Luisa, a university student, says that “like every year, to remember the birth of Marti, we will march from the Staircase of the University to the Fragua Martiana (located at Hospital and Vapor in Centro Habana, now a museum). We do not go spontaneously, it is rather a commitment to the FEU (University Student Federation) and the UJC (Young Communist League). We have a good time and some leave the march and go home.”
In Cuba, prudery reaches the level of a work of art. Although intellectuals, like the filmmaker Fernando Pérez, in his film El ojo del canario (The Eye of the Canary) (ICAIC, 2010) tried to de-sanctify José Martí, the official narrative continues to use the hero in a simplistic and dogmatic way.
Martí was never a Marxist. In his work he left evidence of the opposite. Knowing the authentic Martí, like Cuban traditions, we have a love of country, the national culture and the idiosyncrasy of its people, which should be something spontaneous and long-winded. Without guidelines or political scripts, Cubans should feel motivated to read about the lives of our heroes and to cultivate respect for our traditions in a natural way.
Those born on the Island who reside in other lands and care about their country, always go to sleep “with Cuba under their pillow.” And from afar they have learned to appreciate the colossal dimensions of José Martí.

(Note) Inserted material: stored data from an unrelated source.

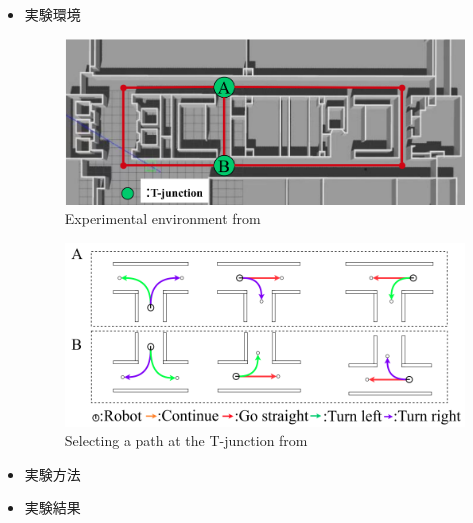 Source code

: \begin{itemize}
  \item 実験環境

  \begin{figure}[hbtp]
  \centering
 \includegraphics[keepaspectratio, scale=0.35]
      {images/tsudanuma2-3_sim.png}
 \caption{Experimental environment from \cite{mech}}
 \label{Fig:tsudanuma2-3_sim}
\end{figure}

\begin{figure}[hbtp]
  \centering
 \includegraphics[keepaspectratio, scale=0.35]
      {images/select_patarn.png}
 \caption{Selecting a path at the T-junction from \cite{mech}}
 \label{Fig:select_patarn}
\end{figure}

  \item 実験方法
  \item 実験結果
\end{itemize}


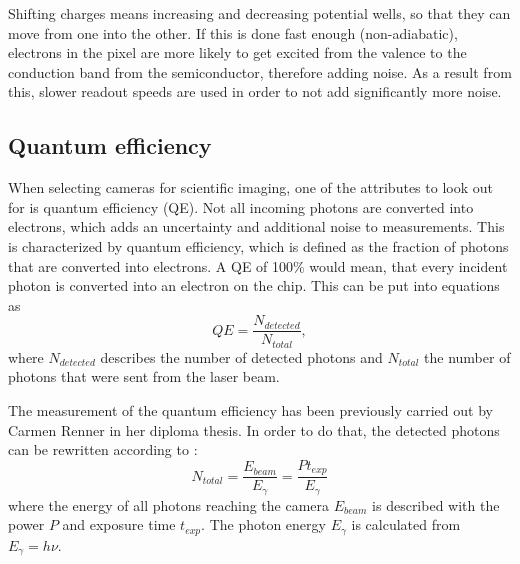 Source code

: Shifting charges means increasing and decreasing potential wells, so that they can move from one into the other. If this is done fast enough (non-adiabatic), electrons in the pixel are more likely to get excited from the valence to the conduction band from the semiconductor, therefore adding noise. As a result from this, slower readout speeds are used in order to not add significantly more noise.


\newpage
\subsection{Quantum efficiency}
\label{ch:quantumeff}
When selecting cameras for scientific imaging, one of the attributes to look out for is quantum efficiency (QE). Not all incoming photons are converted into electrons, which adds an uncertainty and additional noise to measurements. This is characterized by quantum efficiency, which is defined as the fraction of photons that are converted into electrons. A  QE of 100\% would mean, that every incident photon is converted into an electron on the chip. This can be put into equations as
\begin{equation}
QE = \frac{N_{detected}}{N_{total}},
\end{equation}
where $N_{detected}$ describes the number of detected photons and $N_{total}$ the number of photons that were sent from the laser beam.

The measurement of the quantum efficiency has been previously carried out by Carmen Renner \cite{Renner2014} in her diploma thesis. In order to do that, the detected photons can be rewritten according to \cite{Murmann2011}:
\begin{equation}
N_{total} = \frac{E_{beam}}{E_\gamma} = \frac{P t_{exp}}{E_\gamma}
\end{equation}
where the energy of all photons reaching the camera $E_{beam}$ is described with the power $P$ and exposure time $t_{exp}$. The photon energy $E_\gamma$ is calculated from $E_\gamma= h\nu$.

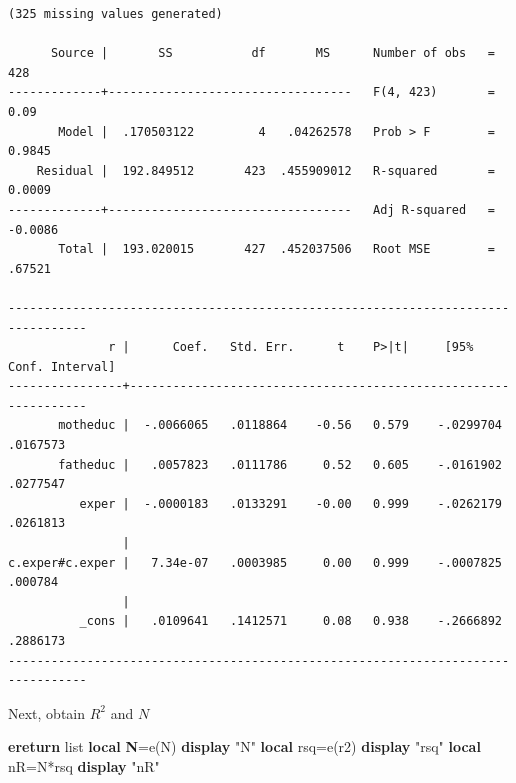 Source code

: \documentclass[
]{book}
\newenvironment{Shaded}{\begin{snugshade}}{\end{snugshade}}
\newcommand{\KeywordTok}[1]{\textcolor[rgb]{0.13,0.29,0.53}{\textbf{#1}}}
\newcommand{\NormalTok}[1]{#1}
\newcommand{\OtherTok}[1]{\textcolor[rgb]{0.56,0.35,0.01}{#1}}
\newcommand{\StringTok}[1]{\textcolor[rgb]{0.31,0.60,0.02}{#1}}
\begin{document}
\begin{verbatim}
(325 missing values generated)

      Source |       SS           df       MS      Number of obs   =       428
-------------+----------------------------------   F(4, 423)       =      0.09
       Model |  .170503122         4   .04262578   Prob > F        =    0.9845
    Residual |  192.849512       423  .455909012   R-squared       =    0.0009
-------------+----------------------------------   Adj R-squared   =   -0.0086
       Total |  193.020015       427  .452037506   Root MSE        =    .67521

---------------------------------------------------------------------------------
              r |      Coef.   Std. Err.      t    P>|t|     [95% Conf. Interval]
----------------+----------------------------------------------------------------
       motheduc |  -.0066065   .0118864    -0.56   0.579    -.0299704    .0167573
       fatheduc |   .0057823   .0111786     0.52   0.605    -.0161902    .0277547
          exper |  -.0000183   .0133291    -0.00   0.999    -.0262179    .0261813
                |
c.exper#c.exper |   7.34e-07   .0003985     0.00   0.999    -.0007825     .000784
                |
          _cons |   .0109641   .1412571     0.08   0.938    -.2666892    .2886173
---------------------------------------------------------------------------------
\end{verbatim}

Next, obtain \(R^2\) and \(N\)

\begin{Shaded}
\begin{Highlighting}[]
\KeywordTok{ereturn} \OtherTok{list}
\KeywordTok{local} \KeywordTok{N}\NormalTok{=}\OtherTok{\textasciigrave{}e(N)\textquotesingle{}}
\KeywordTok{display} \StringTok{"\textasciigrave{}N\textquotesingle{}"}
\KeywordTok{local}\NormalTok{ rsq=}\OtherTok{\textasciigrave{}e(r2)\textquotesingle{}}
\KeywordTok{display} \StringTok{"\textasciigrave{}rsq\textquotesingle{}"}
\KeywordTok{local}\NormalTok{ nR=}\OtherTok{\textasciigrave{}N\textquotesingle{}}\NormalTok{*}\OtherTok{\textasciigrave{}rsq\textquotesingle{}}
\KeywordTok{display} \StringTok{"\textasciigrave{}nR\textquotesingle{}"}
\end{Highlighting}
\end{Shaded}
\end{document}

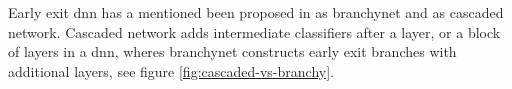 Early exit \gls{dnn} has a mentioned been proposed in  \cite{teerapittayanon_branchynet:_2016} as \gls{branchynet} and  \cite{leroux_resource-constrained_2015} as cascaded network. Cascaded network adds intermediate classifiers after a layer, or a block of layers in a \gls{dnn}, wheres \gls{branchynet} constructs early exit branches with additional layers, see figure \ref{fig:cascaded-vs-branchy}.

\begin{figure}
	\centering
	\hspace{2em}

\end{figure}
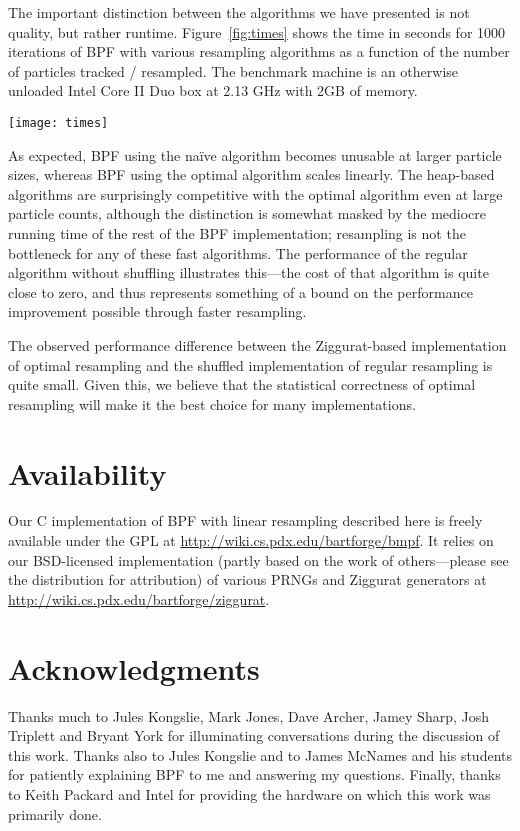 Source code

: \documentclass{article}
\begin{document}
  The important distinction between the algorithms we have
  presented is not quality, but rather runtime.
  Figure~\ref{fig:times} shows the time in seconds for 1000
  iterations of BPF with various resampling algorithms as a
  function of the number of particles tracked / resampled.
  The benchmark machine is an otherwise unloaded Intel Core
  II Duo box at 2.13 GHz with 2GB of memory.

  \begin{figure*}[t]
    \centering
    \texttt{[image: times]}
    \caption{Runtimes for BPF Resampling Implementations}\label{fig:times}
  \end{figure*}

  As expected, BPF using the na\"ive algorithm becomes
  unusable at larger particle sizes, whereas BPF using the
  optimal algorithm scales linearly.  The heap-based
  algorithms are surprisingly competitive with the optimal
  algorithm even at large particle counts, although the
  distinction is somewhat masked by the mediocre running
  time of the rest of the BPF implementation; resampling is
  not the bottleneck for any of these fast algorithms.  The
  performance of the regular algorithm without shuffling
  illustrates this---the cost of that algorithm is quite
  close to zero, and thus represents something of a bound on
  the performance improvement possible through faster
  resampling.

  The observed performance difference between the
  Ziggurat-based implementation of optimal resampling and
  the shuffled implementation of regular resampling is quite
  small.  Given this, we believe that the statistical
  correctness of optimal resampling will make it the best
  choice for many implementations.

\section{Availability}

  Our C implementation of BPF with linear resampling
  described here is freely available under the GPL at
  \url{http://wiki.cs.pdx.edu/bartforge/bmpf}.  It relies on
  our BSD-licensed implementation (partly based on the work
  of others---please see the distribution for attribution)
  of various PRNGs and Ziggurat generators at
  \url{http://wiki.cs.pdx.edu/bartforge/ziggurat}.

\section{Acknowledgments}

  Thanks much to Jules Kongslie, Mark Jones, Dave Archer,
  Jamey Sharp, Josh Triplett and Bryant York for
  illuminating conversations during the discussion of this
  work.  Thanks also to Jules Kongslie and to James McNames
  and his students for patiently explaining BPF to me and
  answering my questions.  Finally, thanks to Keith Packard
  and Intel for providing the hardware on which this work
  was primarily done.



\end{document}
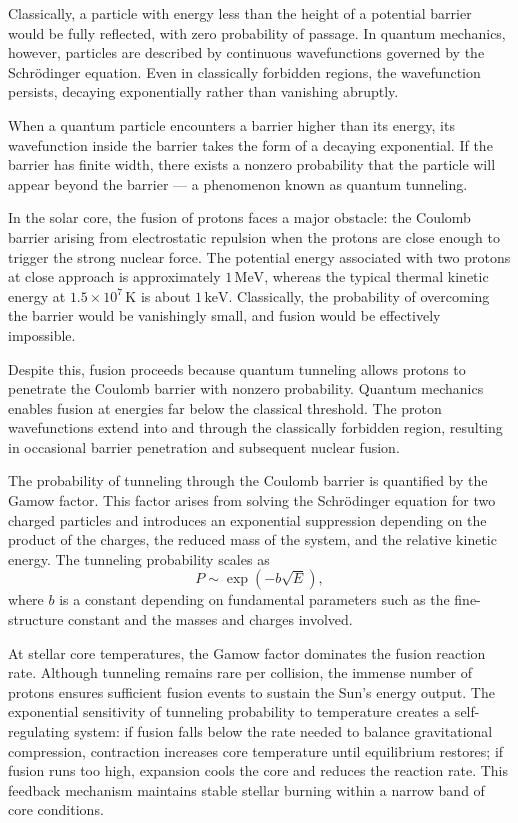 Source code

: Classically, a particle with energy less than the height of a potential barrier would be fully reflected, with zero probability of passage. In quantum mechanics, however, particles are described by continuous wavefunctions governed by the Schrödinger equation. Even in classically forbidden regions, the wavefunction persists, decaying exponentially rather than vanishing abruptly.

When a quantum particle encounters a barrier higher than its energy, its wavefunction inside the barrier takes the form of a decaying exponential. If the barrier has finite width, there exists a nonzero probability that the particle will appear beyond the barrier — a phenomenon known as quantum tunneling.

In the solar core, the fusion of protons faces a major obstacle: the Coulomb barrier arising from electrostatic repulsion when the protons are close enough to trigger the strong nuclear force. The potential energy associated with two protons at close approach is approximately $1\,\text{MeV}$, whereas the typical thermal kinetic energy at $1.5 \times 10^7\,\text{K}$ is about $1\,\text{keV}$. Classically, the probability of overcoming the barrier would be vanishingly small, and fusion would be effectively impossible.

Despite this, fusion proceeds because quantum tunneling allows protons to penetrate the Coulomb barrier with nonzero probability. Quantum mechanics enables fusion at energies far below the classical threshold. The proton wavefunctions extend into and through the classically forbidden region, resulting in occasional barrier penetration and subsequent nuclear fusion.

The probability of tunneling through the Coulomb barrier is quantified by the Gamow factor. This factor arises from solving the Schrödinger equation for two charged particles and introduces an exponential suppression depending on the product of the charges, the reduced mass of the system, and the relative kinetic energy. The tunneling probability scales as
\[
P \sim \exp\left( -b\sqrt{E} \right),
\]
where \( b \) is a constant depending on fundamental parameters such as the fine-structure constant and the masses and charges involved.

At stellar core temperatures, the Gamow factor dominates the fusion reaction rate. Although tunneling remains rare per collision, the immense number of protons ensures sufficient fusion events to sustain the Sun's energy output. The exponential sensitivity of tunneling probability to temperature creates a self-regulating system: if fusion falls below the rate needed to balance gravitational compression, contraction increases core temperature until equilibrium restores; if fusion runs too high, expansion cools the core and reduces the reaction rate. This feedback mechanism maintains stable stellar burning within a narrow band of core conditions.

On the 165th anniversary of the birth of the man Cubans call ’The Apostle’, I remember that warm afternoon in November 2016, when I visited Ybor City in the city of Tampa with a group of friends. We laid a wreath at the foot of the statue located in Friends of José Martí Park, inaugurated in February 1960, a short distance from the old tobacco factory, where Martí harangued his countrymen and collected money for the necessary war of independence. Later, as we walked through the cobbled streets, we met an 85-year-old man who travels from California to Tampa each January, to honor the Master.
That is the Martí that should prevail among Cubans. The one that nobody has imposed to us. One that rises freely.